Collected data:
* * * *

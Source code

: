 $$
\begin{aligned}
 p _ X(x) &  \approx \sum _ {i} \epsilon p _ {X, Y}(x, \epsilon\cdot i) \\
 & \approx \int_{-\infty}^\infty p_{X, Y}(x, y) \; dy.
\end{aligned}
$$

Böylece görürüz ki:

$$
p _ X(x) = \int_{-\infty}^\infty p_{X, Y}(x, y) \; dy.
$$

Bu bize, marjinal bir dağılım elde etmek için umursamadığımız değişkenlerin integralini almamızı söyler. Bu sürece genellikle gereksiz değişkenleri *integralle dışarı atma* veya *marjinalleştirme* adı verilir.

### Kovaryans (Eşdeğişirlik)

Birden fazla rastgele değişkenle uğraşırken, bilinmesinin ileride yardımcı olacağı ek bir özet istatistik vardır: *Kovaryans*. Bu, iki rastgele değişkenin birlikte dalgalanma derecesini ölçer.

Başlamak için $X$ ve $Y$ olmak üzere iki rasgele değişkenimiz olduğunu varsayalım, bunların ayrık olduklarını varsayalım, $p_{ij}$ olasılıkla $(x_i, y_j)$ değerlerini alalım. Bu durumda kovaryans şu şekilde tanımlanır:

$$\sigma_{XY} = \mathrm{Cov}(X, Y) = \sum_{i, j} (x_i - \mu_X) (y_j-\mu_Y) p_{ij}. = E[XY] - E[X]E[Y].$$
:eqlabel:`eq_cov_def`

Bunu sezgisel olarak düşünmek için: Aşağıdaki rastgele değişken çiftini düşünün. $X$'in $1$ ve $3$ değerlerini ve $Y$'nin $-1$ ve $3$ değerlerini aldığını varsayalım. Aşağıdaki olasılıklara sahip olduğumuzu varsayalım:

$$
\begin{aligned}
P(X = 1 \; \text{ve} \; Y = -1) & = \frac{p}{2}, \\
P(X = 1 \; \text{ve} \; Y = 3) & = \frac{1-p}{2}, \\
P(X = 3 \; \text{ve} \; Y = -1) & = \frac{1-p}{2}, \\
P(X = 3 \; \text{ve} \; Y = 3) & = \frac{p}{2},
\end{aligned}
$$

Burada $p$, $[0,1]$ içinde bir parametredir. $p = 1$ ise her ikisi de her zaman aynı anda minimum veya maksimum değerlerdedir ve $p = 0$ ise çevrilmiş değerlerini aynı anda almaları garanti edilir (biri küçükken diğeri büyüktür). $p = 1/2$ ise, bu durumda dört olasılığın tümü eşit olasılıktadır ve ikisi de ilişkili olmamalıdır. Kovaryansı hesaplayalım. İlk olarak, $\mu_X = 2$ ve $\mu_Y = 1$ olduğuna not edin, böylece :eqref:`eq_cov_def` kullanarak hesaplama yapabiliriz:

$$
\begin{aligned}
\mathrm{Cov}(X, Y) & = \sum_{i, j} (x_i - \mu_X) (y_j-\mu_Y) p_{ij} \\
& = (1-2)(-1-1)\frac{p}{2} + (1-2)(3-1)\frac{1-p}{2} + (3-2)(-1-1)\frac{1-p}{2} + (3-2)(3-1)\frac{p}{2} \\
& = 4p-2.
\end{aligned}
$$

* * * *

> [Exercise directions] Copy each entry exactly, with nothing added or dropped.

> [Solution]
Source code

: $$
\begin{aligned}
 p _ X(x) &  \approx \sum _ {i} \epsilon p _ {X, Y}(x, \epsilon\cdot i) \\
 & \approx \int_{-\infty}^\infty p_{X, Y}(x, y) \; dy.
\end{aligned}
$$

Böylece görürüz ki:

$$
p _ X(x) = \int_{-\infty}^\infty p_{X, Y}(x, y) \; dy.
$$

Bu bize, marjinal bir dağılım elde etmek için umursamadığımız değişkenlerin integralini almamızı söyler. Bu sürece genellikle gereksiz değişkenleri *integralle dışarı atma* veya *marjinalleştirme* adı verilir.

### Kovaryans (Eşdeğişirlik)

Birden fazla rastgele değişkenle uğraşırken, bilinmesinin ileride yardımcı olacağı ek bir özet istatistik vardır: *Kovaryans*. Bu, iki rastgele değişkenin birlikte dalgalanma derecesini ölçer.

Başlamak için $X$ ve $Y$ olmak üzere iki rasgele değişkenimiz olduğunu varsayalım, bunların ayrık olduklarını varsayalım, $p_{ij}$ olasılıkla $(x_i, y_j)$ değerlerini alalım. Bu durumda kovaryans şu şekilde tanımlanır:

$$\sigma_{XY} = \mathrm{Cov}(X, Y) = \sum_{i, j} (x_i - \mu_X) (y_j-\mu_Y) p_{ij}. = E[XY] - E[X]E[Y].$$
:eqlabel:`eq_cov_def`

Bunu sezgisel olarak düşünmek için: Aşağıdaki rastgele değişken çiftini düşünün. $X$'in $1$ ve $3$ değerlerini ve $Y$'nin $-1$ ve $3$ değerlerini aldığını varsayalım. Aşağıdaki olasılıklara sahip olduğumuzu varsayalım:

$$
\begin{aligned}
P(X = 1 \; \text{ve} \; Y = -1) & = \frac{p}{2}, \\
P(X = 1 \; \text{ve} \; Y = 3) & = \frac{1-p}{2}, \\
P(X = 3 \; \text{ve} \; Y = -1) & = \frac{1-p}{2}, \\
P(X = 3 \; \text{ve} \; Y = 3) & = \frac{p}{2},
\end{aligned}
$$

Burada $p$, $[0,1]$ içinde bir parametredir. $p = 1$ ise her ikisi de her zaman aynı anda minimum veya maksimum değerlerdedir ve $p = 0$ ise çevrilmiş değerlerini aynı anda almaları garanti edilir (biri küçükken diğeri büyüktür). $p = 1/2$ ise, bu durumda dört olasılığın tümü eşit olasılıktadır ve ikisi de ilişkili olmamalıdır. Kovaryansı hesaplayalım. İlk olarak, $\mu_X = 2$ ve $\mu_Y = 1$ olduğuna not edin, böylece :eqref:`eq_cov_def` kullanarak hesaplama yapabiliriz:

$$
\begin{aligned}
\mathrm{Cov}(X, Y) & = \sum_{i, j} (x_i - \mu_X) (y_j-\mu_Y) p_{ij} \\
& = (1-2)(-1-1)\frac{p}{2} + (1-2)(3-1)\frac{1-p}{2} + (3-2)(-1-1)\frac{1-p}{2} + (3-2)(3-1)\frac{p}{2} \\
& = 4p-2.
\end{aligned}
$$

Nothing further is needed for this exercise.